▸ **Task description**: Although the data below holds other lines too, output only those from the line with "<td>2009/07/07</td>" up to and including the line with "<td>$103,500</td>", exactly as they appear.

▸ **Records**:

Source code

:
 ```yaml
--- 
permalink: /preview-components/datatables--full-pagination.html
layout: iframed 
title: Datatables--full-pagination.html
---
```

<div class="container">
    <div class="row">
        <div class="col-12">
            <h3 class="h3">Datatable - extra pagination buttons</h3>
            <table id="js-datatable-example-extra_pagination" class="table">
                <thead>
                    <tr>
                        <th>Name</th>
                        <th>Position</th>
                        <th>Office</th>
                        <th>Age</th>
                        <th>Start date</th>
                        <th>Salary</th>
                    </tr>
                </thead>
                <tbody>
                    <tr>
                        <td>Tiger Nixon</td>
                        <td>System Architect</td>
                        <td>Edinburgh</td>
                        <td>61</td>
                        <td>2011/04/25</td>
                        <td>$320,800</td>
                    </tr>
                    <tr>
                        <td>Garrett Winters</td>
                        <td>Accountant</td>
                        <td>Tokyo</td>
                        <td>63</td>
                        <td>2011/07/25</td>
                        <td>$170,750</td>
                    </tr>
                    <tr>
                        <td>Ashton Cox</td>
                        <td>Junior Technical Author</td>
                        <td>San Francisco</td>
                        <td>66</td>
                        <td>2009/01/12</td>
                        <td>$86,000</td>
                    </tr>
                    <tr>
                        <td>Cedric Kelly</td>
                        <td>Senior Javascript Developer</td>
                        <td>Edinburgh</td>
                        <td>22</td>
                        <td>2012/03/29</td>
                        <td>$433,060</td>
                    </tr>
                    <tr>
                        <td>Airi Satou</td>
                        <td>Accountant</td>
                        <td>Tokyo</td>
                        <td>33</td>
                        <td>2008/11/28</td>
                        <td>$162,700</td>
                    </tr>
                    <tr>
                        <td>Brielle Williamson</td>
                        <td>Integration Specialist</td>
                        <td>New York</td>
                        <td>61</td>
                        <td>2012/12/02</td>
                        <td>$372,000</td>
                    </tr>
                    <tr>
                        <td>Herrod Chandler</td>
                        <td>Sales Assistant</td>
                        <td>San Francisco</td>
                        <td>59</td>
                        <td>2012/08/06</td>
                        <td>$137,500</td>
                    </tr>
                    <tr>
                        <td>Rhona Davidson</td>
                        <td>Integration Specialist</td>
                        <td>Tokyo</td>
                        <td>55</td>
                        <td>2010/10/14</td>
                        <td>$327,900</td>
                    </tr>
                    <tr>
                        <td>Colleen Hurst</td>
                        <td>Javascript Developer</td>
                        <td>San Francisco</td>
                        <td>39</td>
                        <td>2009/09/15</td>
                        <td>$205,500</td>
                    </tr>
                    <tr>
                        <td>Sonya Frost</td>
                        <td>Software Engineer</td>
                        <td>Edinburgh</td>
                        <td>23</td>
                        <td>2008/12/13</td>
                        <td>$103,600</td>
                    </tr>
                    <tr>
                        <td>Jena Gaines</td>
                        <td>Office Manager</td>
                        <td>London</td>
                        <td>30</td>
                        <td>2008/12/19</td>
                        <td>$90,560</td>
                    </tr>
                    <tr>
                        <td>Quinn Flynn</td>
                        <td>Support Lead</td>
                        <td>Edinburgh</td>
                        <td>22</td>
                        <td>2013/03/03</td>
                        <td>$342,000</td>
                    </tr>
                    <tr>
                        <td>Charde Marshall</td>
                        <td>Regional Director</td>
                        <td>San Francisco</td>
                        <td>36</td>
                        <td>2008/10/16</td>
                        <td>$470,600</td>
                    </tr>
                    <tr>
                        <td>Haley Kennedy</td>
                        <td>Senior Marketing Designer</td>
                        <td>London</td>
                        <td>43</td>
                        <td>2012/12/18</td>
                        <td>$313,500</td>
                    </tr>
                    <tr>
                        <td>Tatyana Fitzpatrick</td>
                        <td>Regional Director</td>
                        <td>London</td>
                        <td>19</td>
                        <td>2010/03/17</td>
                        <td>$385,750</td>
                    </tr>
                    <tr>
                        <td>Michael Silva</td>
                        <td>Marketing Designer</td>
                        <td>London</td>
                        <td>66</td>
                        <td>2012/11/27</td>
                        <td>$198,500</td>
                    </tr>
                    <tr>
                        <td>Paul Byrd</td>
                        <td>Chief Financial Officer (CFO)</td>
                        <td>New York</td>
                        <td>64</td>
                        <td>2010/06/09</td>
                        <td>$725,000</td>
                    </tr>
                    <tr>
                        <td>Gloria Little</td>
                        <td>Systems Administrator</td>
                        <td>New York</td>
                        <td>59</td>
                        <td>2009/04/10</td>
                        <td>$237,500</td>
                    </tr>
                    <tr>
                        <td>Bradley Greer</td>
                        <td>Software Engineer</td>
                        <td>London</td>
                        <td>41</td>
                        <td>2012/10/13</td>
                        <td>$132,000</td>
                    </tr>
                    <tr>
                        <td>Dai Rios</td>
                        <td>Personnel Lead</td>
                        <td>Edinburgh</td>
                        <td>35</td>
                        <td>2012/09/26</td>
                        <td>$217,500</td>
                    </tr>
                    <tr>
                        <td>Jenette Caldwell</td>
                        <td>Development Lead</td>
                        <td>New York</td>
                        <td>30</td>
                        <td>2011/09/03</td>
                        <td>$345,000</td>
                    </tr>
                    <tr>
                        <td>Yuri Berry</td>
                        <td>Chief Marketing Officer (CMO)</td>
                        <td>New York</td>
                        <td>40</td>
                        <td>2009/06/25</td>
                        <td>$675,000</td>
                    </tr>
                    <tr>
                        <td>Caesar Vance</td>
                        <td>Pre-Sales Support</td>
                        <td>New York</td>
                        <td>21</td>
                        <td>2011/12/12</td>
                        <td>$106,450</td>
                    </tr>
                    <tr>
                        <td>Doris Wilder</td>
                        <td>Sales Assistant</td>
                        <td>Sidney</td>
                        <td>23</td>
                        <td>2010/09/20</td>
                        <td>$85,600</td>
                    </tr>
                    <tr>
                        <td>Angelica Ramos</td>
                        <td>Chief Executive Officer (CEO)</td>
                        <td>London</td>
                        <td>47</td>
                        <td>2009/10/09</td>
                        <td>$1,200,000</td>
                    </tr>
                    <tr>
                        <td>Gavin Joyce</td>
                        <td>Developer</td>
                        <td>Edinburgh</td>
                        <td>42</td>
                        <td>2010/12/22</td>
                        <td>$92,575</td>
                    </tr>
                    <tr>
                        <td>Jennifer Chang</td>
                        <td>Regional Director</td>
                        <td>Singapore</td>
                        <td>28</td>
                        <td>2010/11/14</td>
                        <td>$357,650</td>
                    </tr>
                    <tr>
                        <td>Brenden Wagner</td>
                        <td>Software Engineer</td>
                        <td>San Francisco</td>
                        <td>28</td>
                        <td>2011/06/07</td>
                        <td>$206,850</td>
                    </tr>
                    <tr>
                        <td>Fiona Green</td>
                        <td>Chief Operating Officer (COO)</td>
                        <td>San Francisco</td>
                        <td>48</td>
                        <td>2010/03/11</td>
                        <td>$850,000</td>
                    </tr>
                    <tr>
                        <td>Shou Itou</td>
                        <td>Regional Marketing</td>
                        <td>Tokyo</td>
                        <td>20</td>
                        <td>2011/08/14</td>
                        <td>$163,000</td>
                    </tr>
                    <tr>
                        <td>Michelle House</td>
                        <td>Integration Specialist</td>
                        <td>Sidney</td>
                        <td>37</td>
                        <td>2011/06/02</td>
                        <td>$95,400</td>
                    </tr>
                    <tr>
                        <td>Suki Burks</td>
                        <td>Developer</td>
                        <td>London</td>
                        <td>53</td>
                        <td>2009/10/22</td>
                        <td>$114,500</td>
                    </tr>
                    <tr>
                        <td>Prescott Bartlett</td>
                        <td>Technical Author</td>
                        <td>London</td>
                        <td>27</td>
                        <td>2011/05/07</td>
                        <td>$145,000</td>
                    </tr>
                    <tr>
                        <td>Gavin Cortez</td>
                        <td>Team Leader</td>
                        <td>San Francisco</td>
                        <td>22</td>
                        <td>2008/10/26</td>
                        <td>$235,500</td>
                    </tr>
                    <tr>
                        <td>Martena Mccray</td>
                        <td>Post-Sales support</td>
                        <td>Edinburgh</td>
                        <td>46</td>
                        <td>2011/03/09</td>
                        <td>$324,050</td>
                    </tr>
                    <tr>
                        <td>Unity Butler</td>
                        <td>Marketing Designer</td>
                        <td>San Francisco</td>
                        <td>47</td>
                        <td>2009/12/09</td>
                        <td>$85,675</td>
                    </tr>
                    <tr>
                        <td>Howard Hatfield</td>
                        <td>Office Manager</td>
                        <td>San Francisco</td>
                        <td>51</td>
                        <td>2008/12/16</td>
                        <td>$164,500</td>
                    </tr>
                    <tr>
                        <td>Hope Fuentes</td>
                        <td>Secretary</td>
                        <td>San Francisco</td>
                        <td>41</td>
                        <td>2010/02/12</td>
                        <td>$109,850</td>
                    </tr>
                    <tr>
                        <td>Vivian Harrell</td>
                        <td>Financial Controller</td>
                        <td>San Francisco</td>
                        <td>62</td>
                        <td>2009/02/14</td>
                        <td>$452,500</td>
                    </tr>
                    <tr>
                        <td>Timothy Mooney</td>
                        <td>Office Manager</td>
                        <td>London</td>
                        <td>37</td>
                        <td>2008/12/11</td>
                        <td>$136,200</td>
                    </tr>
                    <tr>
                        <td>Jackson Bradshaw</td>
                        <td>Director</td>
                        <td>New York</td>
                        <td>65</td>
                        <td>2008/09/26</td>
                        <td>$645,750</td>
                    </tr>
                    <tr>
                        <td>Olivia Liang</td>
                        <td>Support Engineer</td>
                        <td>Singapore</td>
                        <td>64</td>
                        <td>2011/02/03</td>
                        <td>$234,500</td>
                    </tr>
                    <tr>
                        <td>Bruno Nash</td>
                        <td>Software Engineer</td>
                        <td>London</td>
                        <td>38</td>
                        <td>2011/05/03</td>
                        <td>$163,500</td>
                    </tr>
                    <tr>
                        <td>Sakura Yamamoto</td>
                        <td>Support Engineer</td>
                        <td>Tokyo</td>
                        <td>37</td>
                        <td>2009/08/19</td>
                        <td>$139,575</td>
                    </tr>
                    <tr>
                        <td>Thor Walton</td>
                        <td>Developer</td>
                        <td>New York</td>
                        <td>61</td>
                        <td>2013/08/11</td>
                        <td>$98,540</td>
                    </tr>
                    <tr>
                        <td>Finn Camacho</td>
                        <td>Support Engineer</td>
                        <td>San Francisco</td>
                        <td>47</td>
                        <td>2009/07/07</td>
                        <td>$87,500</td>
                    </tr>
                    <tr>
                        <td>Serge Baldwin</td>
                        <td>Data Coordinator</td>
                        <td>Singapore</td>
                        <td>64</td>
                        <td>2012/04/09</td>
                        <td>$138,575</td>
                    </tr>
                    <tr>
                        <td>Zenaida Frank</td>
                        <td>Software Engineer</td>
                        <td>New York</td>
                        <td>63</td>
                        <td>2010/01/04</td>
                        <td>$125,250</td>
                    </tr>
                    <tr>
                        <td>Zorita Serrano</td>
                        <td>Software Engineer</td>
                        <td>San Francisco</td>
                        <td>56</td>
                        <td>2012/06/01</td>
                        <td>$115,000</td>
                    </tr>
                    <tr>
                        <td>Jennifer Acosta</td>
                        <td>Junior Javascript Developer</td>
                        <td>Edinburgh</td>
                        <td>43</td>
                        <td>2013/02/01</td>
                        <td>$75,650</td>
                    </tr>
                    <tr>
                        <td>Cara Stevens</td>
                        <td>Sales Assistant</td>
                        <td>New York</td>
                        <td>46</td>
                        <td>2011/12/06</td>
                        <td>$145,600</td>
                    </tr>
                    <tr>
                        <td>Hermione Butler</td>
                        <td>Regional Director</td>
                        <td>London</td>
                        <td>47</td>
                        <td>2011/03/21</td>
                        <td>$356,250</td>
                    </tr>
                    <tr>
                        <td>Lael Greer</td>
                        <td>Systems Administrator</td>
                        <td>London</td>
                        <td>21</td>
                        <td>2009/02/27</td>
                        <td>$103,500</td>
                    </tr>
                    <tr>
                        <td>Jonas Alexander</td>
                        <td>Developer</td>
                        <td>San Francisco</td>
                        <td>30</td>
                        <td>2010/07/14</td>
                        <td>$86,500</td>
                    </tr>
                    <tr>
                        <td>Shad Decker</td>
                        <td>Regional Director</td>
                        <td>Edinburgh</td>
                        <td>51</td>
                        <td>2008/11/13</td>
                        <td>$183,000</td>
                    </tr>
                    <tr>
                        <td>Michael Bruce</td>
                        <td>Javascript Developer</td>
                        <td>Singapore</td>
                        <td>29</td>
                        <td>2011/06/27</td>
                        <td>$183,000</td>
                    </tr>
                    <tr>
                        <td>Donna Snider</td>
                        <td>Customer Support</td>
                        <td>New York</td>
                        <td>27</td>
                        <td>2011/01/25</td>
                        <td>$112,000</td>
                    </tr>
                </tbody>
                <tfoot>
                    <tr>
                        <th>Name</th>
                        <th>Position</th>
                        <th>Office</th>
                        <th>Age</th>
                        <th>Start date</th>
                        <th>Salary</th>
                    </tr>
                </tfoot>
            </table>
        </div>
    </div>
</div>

▸ **Task result**:
                        <td>2009/07/07</td>
                        <td>$87,500</td>
                    </tr>
                    <tr>
                        <td>Serge Baldwin</td>
                        <td>Data Coordinator</td>
                        <td>Singapore</td>
                        <td>64</td>
                        <td>2012/04/09</td>
                        <td>$138,575</td>
                    </tr>
                    <tr>
                        <td>Zenaida Frank</td>
                        <td>Software Engineer</td>
                        <td>New York</td>
                        <td>63</td>
                        <td>2010/01/04</td>
                        <td>$125,250</td>
                    </tr>
                    <tr>
                        <td>Zorita Serrano</td>
                        <td>Software Engineer</td>
                        <td>San Francisco</td>
                        <td>56</td>
                        <td>2012/06/01</td>
                        <td>$115,000</td>
                    </tr>
                    <tr>
                        <td>Jennifer Acosta</td>
                        <td>Junior Javascript Developer</td>
                        <td>Edinburgh</td>
                        <td>43</td>
                        <td>2013/02/01</td>
                        <td>$75,650</td>
                    </tr>
                    <tr>
                        <td>Cara Stevens</td>
                        <td>Sales Assistant</td>
                        <td>New York</td>
                        <td>46</td>
                        <td>2011/12/06</td>
                        <td>$145,600</td>
                    </tr>
                    <tr>
                        <td>Hermione Butler</td>
                        <td>Regional Director</td>
                        <td>London</td>
                        <td>47</td>
                        <td>2011/03/21</td>
                        <td>$356,250</td>
                    </tr>
                    <tr>
                        <td>Lael Greer</td>
                        <td>Systems Administrator</td>
                        <td>London</td>
                        <td>21</td>
                        <td>2009/02/27</td>
                        <td>$103,500</td>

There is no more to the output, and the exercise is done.